Right now we're going to talk about demand, and since demand has to do with buyers and consumers, I'm going to explain it all consuming this gallon of milk.
So here we go, let's start it out.
That first taste of milk is just wonderful, right? Cold, refreshing.
The first thing you have to understand about demand is the law of demand, which says that there's an inverse relationship between price and quantity demanded.
That means when the price goes down, the quantity demanded increases.
And if the price goes down, the quantity demanded goes up again.
So take a look at this demand schedule.
As you can see, when the price goes down, the quantity demanded goes up.
When the price goes down to four, three, two, and one, the quantity demanded increases.
Now when you plot these points, you're gonna get a demand curve, which looks like this.
It's a downward sloping curve showing the law of demand.
Now there are three reasons why the demand curve is downwards sloping.
It's the reason for the law of demand, it's the substitution effect, the income effect, and the law of diminishing marginal utility.
Substitution effect says price goes down for milk, people are going to buy more milk, because they're going to move away from other products that are now more relatively expensive.

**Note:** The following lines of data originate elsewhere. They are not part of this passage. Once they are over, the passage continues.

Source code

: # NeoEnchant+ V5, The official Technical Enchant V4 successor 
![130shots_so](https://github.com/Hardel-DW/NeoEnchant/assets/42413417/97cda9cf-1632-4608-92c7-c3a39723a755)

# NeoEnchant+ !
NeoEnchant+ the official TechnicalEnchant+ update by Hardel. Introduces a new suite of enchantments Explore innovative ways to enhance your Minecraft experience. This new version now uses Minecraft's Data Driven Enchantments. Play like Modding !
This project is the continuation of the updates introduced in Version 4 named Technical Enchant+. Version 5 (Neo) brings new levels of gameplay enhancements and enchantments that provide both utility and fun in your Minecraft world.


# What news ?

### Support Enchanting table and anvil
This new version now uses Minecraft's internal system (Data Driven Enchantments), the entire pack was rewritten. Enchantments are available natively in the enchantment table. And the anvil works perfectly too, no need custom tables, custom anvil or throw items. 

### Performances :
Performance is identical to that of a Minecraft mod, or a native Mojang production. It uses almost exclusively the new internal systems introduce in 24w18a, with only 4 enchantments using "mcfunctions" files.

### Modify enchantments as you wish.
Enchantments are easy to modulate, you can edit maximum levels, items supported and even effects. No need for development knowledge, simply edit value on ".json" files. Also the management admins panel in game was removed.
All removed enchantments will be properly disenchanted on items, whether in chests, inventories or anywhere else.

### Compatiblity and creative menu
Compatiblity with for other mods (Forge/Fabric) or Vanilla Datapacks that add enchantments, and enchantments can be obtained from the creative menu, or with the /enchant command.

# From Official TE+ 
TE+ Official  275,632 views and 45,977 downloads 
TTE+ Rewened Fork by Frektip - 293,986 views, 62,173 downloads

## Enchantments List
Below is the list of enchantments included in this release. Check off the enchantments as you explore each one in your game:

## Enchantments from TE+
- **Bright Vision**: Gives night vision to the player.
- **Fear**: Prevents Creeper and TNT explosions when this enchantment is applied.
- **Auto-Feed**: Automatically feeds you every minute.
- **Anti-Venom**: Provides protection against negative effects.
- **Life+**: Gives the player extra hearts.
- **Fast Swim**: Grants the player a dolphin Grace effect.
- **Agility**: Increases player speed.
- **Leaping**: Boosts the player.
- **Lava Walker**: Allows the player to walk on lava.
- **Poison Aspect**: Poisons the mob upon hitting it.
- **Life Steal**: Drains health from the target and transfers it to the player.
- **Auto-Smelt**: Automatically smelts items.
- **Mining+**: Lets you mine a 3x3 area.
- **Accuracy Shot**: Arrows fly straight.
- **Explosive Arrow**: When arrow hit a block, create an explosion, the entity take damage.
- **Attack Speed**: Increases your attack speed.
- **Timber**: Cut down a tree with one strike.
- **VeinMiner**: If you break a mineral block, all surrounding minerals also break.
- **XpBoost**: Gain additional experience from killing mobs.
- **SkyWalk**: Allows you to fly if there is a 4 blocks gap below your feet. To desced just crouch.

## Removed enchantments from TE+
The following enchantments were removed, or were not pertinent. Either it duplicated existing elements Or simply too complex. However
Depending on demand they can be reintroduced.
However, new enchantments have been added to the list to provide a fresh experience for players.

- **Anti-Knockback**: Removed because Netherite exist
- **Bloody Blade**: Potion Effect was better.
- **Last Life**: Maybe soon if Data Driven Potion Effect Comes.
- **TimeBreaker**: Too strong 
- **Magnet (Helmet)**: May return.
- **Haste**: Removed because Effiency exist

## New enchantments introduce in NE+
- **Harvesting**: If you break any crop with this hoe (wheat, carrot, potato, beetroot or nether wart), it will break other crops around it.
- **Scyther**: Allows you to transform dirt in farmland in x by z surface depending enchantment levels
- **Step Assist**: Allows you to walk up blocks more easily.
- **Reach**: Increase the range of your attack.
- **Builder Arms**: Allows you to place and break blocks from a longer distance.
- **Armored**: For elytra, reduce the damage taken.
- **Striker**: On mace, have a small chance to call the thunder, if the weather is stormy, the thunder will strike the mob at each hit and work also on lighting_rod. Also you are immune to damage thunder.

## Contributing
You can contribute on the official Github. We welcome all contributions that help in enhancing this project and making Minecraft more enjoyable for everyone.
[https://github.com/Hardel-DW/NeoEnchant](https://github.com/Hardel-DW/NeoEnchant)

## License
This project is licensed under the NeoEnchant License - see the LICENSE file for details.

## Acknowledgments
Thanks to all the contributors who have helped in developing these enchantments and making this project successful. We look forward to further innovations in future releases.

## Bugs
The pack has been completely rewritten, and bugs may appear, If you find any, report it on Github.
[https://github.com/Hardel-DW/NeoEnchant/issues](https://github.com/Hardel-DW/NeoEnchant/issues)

So instead of buying juice, people are going to turn around and go buy more milk.
Now that goes the other way, when the price goes up for milk, the quantity demand for milk's going to decrease.
Because people are going to move away from the milk and go find a different substitute product.
I wish I could find a substitute product.
Now the income effect says that when the price goes down, people buy more milk, because their purchasing power has increased.
So if you go to the store, and you find out that milk is on sale and it only costs one dollar for a gallon of milk, you're going to buy more because you can buy more.
Now you can buy with each dollar has increased, and of course it goes the other way.
If the price goes up for milk, people are (going to) stop buying milk, because their purchasing power has decreased.
Each dollar gets them less milk.
And the third reason for the law of demand is something called the law of diminishing marginal utility.
Remember utility is satisfaction and marginal is additional.
So this is the law of decreasing additional satisfaction.
The law says, as you consume anything, like milk, the additional satisfaction you're going to get, is going to start to eventually decrease, which is exactly what's going on right here.
That very first sip was super refreshing, but that last one not so much.
But this law applies to somebody drinking sips of milk, but it also applies to purchasing gallons of milk.
That very first gallon of milk you get for your family, is awesome because it gives you a lot of satisfaction.
You can have your milk and cookies, you can eat your cereal.
Your second gallon of milk gives you some utility.
And the third gives you some utility, but the law says eventually, each additional gallon of milk that you consume is going to give you less and less additional utility.
This concept explains the law of demand, and the shape of the demand curve because they get people to buy more quantity of milk.
The price has to go lower, because they get less and less additional satisfaction from each gallon of milk.
It's getting warm. It's getting warm.
So a change in price goes along the demand curve, but if something else other than price changes, it'll actually shift the demand.
For example, let's say a study comes out that says milk causes baldness, that would cause the entire demand curve to shift left.
At every single price, people are going to buy less, and so the curve shifts to the left.
That's called a decrease in demand, the opposite is an increase in demand, and so at every single price people want to buy more.
So the demand curve shifts to the right.
Now there's five shifters, or determinants of demand.
These are the things that cause the demand curve to shift.
The first shifter of demand is taste and preferences.
For example, what if a new study comes out that says if kids have milk in the morning before going to school, do better at school and they're smarter?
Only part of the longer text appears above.